──────── Data for processing

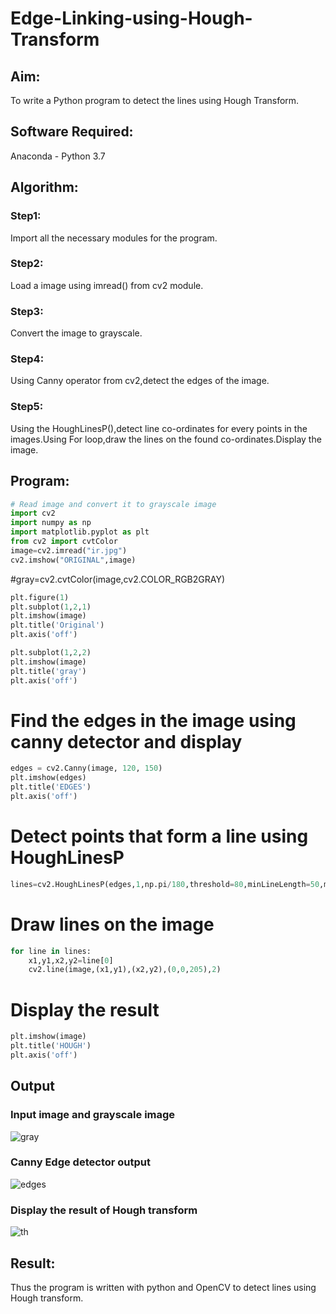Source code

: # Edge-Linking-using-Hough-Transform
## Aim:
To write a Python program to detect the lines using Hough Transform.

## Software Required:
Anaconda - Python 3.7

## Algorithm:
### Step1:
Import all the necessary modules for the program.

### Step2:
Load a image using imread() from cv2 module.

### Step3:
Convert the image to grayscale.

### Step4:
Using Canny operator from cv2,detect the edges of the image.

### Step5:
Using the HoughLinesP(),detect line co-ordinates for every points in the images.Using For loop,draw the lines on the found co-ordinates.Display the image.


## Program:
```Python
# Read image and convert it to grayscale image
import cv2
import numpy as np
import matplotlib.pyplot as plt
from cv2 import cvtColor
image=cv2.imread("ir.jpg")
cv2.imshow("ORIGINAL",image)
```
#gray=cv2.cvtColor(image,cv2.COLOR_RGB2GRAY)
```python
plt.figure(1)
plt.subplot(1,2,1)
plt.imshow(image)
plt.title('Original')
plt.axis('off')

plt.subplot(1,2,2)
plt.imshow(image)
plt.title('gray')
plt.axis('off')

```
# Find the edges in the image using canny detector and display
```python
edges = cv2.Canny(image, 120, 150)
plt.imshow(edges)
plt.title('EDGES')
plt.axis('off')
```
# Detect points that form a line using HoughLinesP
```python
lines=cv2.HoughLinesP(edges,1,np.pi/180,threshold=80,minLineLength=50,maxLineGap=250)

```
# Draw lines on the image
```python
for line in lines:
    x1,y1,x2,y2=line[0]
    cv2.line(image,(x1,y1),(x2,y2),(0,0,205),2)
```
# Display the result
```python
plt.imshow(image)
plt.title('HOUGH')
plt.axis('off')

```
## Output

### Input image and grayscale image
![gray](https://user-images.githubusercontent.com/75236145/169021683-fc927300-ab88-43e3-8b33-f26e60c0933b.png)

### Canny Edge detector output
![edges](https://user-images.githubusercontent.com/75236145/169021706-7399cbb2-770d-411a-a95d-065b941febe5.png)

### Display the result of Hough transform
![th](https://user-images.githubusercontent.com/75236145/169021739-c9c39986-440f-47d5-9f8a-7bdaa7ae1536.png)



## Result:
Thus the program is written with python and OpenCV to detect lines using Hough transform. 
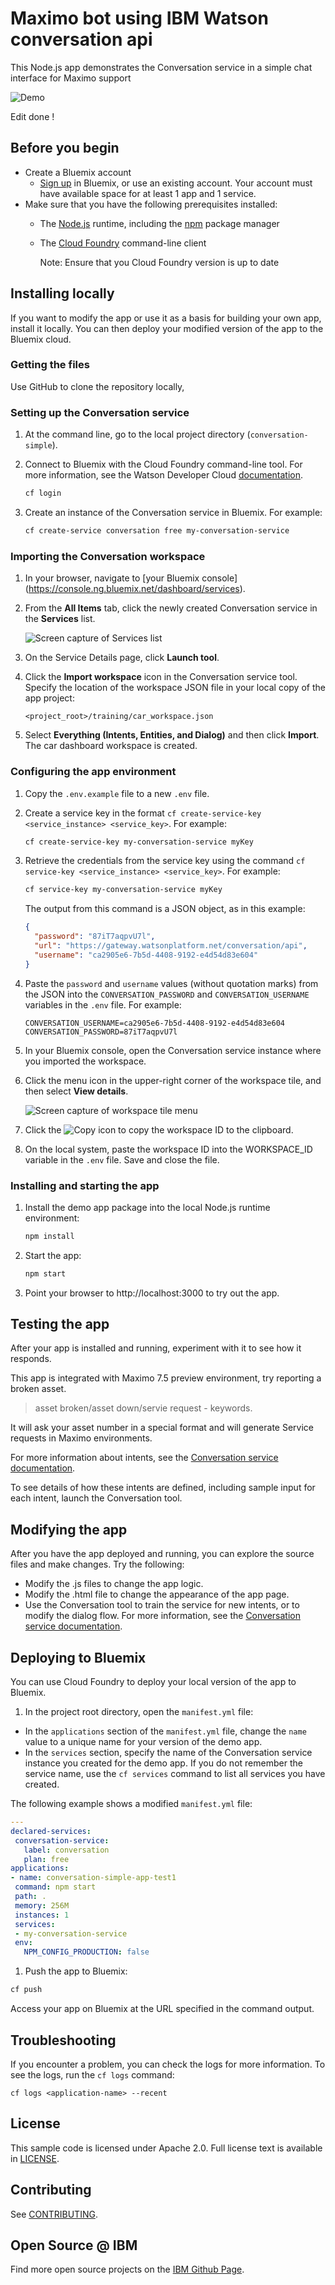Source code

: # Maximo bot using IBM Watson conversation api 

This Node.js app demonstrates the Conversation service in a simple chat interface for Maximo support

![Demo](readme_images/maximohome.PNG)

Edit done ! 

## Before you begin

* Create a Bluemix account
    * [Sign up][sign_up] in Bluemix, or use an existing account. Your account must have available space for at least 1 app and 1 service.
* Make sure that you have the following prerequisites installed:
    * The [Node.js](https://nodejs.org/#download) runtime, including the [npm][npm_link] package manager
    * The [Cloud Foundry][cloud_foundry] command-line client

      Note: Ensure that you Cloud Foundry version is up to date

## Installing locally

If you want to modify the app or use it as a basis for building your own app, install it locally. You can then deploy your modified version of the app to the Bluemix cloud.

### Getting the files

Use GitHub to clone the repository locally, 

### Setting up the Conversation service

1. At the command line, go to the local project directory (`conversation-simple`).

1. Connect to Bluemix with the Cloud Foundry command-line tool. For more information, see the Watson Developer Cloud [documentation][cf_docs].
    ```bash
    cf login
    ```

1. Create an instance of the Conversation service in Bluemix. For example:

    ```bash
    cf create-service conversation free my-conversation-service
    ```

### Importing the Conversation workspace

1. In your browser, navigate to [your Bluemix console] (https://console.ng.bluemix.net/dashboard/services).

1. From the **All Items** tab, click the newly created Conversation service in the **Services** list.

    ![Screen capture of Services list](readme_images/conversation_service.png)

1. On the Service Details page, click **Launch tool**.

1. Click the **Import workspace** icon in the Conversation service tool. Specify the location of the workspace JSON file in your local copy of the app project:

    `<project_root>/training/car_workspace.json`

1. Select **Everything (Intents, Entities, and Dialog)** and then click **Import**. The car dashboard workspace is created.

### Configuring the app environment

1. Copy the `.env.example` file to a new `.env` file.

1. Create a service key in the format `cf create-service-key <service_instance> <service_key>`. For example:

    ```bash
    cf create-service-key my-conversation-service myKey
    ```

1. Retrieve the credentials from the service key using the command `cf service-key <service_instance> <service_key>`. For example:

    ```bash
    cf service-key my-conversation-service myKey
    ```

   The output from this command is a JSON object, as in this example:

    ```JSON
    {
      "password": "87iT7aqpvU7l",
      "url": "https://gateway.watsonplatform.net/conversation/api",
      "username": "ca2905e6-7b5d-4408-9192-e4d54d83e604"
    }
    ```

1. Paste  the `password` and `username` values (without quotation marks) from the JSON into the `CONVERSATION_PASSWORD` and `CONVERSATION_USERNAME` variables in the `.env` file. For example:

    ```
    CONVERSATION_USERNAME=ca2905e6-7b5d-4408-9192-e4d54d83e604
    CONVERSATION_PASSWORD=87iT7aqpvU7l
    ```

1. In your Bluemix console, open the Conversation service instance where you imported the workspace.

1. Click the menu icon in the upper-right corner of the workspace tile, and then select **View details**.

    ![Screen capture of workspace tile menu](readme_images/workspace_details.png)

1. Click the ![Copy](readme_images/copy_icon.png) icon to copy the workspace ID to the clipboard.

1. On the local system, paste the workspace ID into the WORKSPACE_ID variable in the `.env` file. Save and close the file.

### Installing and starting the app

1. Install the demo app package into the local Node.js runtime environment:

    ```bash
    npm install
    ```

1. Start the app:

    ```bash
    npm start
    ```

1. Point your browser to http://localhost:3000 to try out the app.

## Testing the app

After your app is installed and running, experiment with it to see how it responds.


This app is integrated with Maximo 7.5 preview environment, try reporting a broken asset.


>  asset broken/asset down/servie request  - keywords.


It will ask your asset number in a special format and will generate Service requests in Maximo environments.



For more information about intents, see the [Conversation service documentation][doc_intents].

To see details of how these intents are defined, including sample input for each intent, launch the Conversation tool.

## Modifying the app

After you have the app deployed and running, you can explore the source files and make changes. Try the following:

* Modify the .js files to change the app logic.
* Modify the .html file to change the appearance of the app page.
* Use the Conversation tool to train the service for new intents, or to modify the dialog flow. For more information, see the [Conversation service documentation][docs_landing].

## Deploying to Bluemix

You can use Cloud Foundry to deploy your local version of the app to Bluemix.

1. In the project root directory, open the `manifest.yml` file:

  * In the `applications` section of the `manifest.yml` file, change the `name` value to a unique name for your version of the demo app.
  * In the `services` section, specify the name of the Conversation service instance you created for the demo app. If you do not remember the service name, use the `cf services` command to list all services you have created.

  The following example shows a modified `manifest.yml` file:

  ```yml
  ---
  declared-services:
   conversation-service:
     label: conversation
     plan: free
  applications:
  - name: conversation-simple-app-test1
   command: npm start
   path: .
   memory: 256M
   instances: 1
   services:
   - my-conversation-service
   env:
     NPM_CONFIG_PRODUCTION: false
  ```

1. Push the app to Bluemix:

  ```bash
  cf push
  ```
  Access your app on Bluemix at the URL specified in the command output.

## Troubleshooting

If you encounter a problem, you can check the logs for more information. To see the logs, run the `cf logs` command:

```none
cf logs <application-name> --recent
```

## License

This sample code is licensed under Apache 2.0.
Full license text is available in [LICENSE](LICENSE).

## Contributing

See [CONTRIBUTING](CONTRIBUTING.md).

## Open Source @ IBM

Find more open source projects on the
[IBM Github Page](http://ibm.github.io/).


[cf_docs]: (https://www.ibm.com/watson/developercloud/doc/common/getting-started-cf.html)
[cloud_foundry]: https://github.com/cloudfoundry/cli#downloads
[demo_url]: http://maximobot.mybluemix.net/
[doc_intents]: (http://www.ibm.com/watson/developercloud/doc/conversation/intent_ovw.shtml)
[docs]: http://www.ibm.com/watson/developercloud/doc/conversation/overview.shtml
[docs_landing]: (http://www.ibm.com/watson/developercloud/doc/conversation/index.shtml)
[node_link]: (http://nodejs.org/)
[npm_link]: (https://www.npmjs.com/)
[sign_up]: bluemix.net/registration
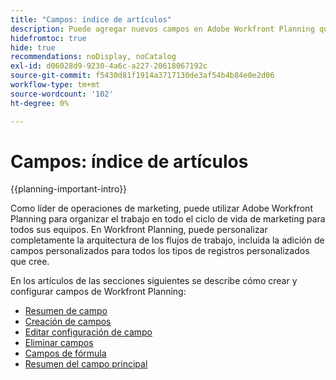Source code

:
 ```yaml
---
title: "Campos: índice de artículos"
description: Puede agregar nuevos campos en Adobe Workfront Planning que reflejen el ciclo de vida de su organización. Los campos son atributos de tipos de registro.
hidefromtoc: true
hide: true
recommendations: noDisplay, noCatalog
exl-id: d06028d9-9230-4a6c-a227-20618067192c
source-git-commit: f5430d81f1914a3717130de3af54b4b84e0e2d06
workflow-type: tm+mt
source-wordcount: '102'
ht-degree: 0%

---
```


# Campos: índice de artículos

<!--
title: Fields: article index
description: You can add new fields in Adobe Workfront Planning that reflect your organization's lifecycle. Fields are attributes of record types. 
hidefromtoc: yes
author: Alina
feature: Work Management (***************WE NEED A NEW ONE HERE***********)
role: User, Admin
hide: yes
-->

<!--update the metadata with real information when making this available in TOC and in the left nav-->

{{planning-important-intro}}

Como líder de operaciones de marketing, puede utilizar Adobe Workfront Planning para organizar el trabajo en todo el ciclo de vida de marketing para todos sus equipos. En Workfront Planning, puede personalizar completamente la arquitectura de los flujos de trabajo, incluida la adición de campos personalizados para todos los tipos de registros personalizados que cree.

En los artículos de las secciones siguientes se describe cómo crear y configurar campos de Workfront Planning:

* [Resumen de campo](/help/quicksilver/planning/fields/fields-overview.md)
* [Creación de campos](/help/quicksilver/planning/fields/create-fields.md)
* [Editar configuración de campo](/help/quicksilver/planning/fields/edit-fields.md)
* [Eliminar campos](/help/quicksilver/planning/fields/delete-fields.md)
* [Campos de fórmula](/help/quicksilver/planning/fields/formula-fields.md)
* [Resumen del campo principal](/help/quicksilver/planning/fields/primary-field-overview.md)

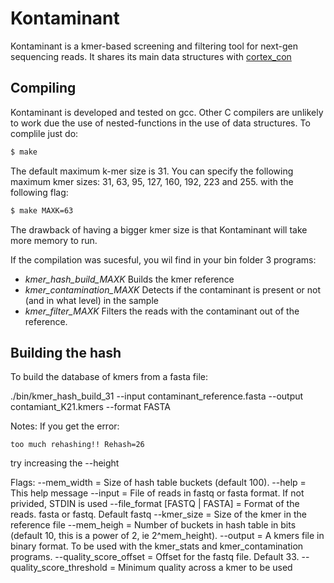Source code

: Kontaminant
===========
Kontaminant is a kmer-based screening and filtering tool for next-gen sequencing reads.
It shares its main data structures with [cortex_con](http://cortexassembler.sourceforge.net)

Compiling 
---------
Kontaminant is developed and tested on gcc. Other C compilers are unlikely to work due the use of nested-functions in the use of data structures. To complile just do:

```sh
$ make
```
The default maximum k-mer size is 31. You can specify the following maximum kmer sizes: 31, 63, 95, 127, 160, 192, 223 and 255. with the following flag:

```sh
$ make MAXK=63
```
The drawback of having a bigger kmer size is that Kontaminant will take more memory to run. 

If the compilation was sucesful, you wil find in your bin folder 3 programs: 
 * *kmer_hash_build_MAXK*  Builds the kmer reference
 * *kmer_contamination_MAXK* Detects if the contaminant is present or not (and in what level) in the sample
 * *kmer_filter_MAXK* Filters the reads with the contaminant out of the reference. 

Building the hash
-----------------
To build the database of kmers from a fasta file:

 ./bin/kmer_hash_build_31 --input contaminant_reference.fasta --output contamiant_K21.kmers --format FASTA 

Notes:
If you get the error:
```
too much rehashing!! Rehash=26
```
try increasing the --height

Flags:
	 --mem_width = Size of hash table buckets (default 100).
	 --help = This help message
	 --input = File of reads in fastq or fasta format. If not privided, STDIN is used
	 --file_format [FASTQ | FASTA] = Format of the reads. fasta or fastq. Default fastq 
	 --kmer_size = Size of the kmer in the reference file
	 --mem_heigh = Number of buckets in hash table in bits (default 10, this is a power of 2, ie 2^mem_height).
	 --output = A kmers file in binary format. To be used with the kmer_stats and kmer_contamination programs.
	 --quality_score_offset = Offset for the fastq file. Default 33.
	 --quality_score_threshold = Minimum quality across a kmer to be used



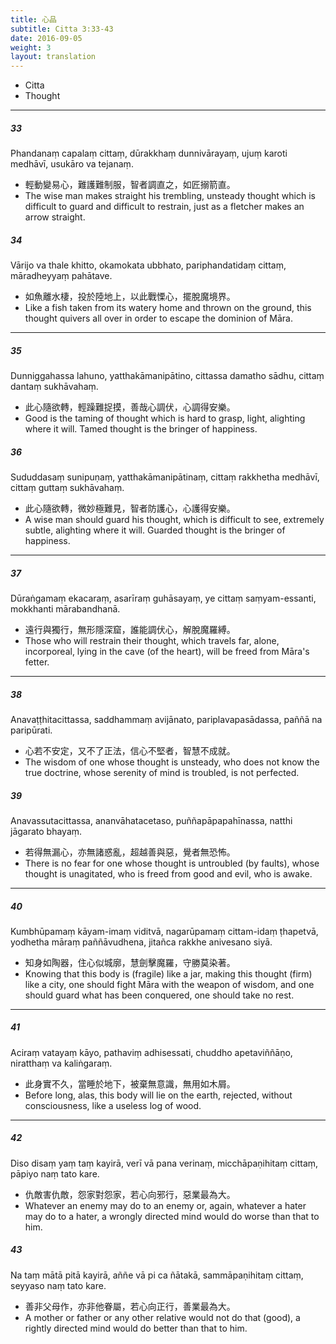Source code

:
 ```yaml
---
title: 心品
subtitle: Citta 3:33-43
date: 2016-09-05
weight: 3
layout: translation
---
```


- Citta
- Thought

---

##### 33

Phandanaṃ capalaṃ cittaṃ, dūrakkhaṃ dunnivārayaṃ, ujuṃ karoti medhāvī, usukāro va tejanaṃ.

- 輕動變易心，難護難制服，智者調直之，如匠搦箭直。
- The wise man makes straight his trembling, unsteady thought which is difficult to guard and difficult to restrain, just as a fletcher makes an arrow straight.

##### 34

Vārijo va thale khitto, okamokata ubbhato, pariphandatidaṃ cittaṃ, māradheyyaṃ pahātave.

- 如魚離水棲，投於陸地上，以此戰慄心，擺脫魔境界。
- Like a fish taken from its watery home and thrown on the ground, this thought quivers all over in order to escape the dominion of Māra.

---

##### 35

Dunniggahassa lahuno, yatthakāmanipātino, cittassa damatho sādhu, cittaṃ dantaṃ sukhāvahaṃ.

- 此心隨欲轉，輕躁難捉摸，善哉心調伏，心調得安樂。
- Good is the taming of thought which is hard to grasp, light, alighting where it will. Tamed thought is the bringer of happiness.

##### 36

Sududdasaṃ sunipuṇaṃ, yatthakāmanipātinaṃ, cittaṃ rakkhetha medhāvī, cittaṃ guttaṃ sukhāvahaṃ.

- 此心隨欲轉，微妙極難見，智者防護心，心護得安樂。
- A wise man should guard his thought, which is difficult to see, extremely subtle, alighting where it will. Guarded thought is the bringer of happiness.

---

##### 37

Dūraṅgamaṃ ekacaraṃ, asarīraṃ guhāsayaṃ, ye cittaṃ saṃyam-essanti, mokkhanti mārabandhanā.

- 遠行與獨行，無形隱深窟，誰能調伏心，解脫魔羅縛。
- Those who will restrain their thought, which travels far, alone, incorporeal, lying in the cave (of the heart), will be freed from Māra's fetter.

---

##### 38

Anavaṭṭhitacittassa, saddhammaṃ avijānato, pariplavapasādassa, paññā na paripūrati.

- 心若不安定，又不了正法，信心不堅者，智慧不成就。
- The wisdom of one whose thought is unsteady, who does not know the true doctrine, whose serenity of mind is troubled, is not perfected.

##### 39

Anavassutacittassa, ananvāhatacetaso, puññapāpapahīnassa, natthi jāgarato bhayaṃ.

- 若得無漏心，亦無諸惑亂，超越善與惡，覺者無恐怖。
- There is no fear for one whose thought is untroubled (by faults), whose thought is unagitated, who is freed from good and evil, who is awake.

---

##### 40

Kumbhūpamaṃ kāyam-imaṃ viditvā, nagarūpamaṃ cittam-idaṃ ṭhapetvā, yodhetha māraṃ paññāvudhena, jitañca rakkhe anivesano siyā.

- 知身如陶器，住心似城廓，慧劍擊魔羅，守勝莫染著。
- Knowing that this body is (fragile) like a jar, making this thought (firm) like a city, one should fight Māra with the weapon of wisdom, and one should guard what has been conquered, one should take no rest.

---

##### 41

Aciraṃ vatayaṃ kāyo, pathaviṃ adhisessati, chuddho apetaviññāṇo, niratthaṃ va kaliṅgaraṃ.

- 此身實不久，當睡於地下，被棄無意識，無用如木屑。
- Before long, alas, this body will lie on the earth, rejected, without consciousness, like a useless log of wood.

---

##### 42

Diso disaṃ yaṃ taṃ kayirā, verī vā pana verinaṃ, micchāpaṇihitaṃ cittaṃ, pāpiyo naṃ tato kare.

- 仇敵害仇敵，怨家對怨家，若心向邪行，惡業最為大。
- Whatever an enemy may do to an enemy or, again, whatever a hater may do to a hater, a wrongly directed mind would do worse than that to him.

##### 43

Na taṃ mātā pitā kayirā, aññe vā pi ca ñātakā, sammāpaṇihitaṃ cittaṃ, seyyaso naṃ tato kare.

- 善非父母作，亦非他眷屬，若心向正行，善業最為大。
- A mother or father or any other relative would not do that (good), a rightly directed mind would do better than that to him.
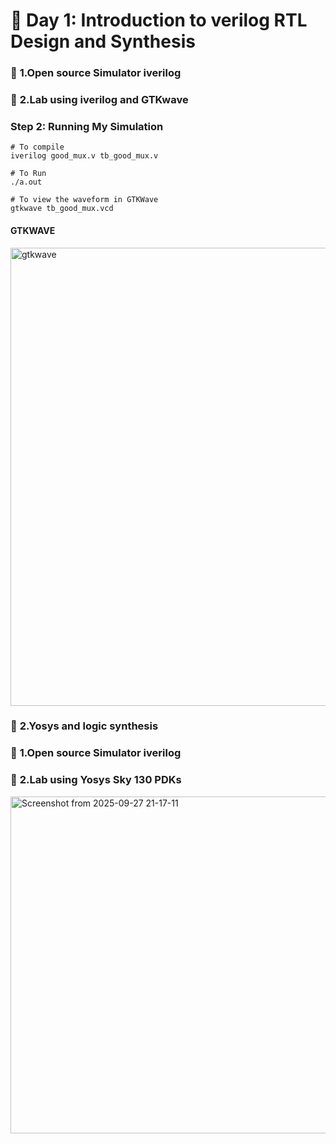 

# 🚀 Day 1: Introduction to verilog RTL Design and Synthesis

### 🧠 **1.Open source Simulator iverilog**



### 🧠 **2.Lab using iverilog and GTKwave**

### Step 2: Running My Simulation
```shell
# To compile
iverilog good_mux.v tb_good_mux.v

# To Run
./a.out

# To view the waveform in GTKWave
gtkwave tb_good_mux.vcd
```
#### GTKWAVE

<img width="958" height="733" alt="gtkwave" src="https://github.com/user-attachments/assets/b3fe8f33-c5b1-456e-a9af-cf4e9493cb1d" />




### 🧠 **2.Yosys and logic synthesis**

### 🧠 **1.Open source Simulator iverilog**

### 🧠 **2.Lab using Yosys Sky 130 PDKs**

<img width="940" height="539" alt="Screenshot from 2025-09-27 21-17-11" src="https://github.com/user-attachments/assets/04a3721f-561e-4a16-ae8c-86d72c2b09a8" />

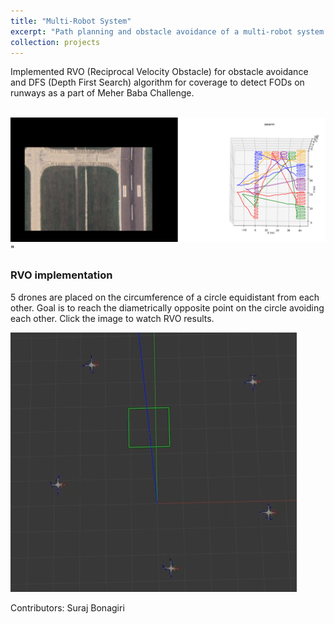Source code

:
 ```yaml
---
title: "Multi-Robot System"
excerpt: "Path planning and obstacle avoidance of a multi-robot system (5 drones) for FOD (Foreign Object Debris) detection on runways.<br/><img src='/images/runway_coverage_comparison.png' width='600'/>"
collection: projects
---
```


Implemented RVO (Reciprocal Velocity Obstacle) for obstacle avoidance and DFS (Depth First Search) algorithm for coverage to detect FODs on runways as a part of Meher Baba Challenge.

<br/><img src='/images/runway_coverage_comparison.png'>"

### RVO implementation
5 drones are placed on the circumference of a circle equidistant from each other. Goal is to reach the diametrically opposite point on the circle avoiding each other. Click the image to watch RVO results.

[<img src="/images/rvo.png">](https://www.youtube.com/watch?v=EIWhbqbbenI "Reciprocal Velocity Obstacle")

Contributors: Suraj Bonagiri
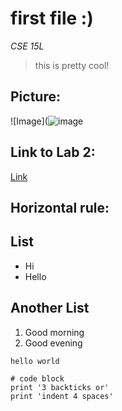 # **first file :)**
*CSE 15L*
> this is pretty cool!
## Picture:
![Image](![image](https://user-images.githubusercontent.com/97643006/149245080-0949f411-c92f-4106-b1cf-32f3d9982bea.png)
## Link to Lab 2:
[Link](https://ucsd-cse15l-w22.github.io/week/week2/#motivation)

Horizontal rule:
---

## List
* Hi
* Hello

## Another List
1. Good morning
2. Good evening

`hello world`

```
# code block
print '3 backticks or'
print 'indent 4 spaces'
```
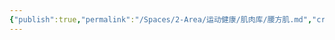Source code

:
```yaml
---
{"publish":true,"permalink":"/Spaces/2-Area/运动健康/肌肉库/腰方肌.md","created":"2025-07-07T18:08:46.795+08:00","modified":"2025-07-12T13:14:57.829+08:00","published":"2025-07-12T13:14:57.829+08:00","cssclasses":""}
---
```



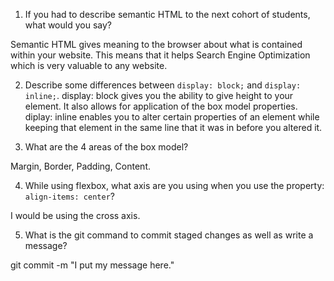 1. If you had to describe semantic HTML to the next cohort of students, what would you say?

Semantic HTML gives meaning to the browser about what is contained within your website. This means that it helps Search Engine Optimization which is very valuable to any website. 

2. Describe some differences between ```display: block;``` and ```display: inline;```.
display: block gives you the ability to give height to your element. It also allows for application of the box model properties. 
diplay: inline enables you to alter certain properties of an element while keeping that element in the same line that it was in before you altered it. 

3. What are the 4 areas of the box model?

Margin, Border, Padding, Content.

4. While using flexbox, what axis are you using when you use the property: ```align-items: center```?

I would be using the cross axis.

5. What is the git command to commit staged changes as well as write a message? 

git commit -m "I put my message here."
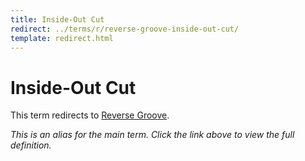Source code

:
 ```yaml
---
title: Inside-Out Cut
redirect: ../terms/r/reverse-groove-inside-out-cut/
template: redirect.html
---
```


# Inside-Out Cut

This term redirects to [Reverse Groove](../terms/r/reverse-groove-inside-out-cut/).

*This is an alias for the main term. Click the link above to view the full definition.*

────────────────

* Task details *
Scan the material above for the string "tato" and report each line where you find it.

* Answer for the task *
Diso disaṃ yaṃ taṃ kayirā, verī vā pana verinaṃ, micchāpaṇihitaṃ cittaṃ, pāpiyo naṃ tato kare.
Na taṃ mātā pitā kayirā, aññe vā pi ca ñātakā, sammāpaṇihitaṃ cittaṃ, seyyaso naṃ tato kare.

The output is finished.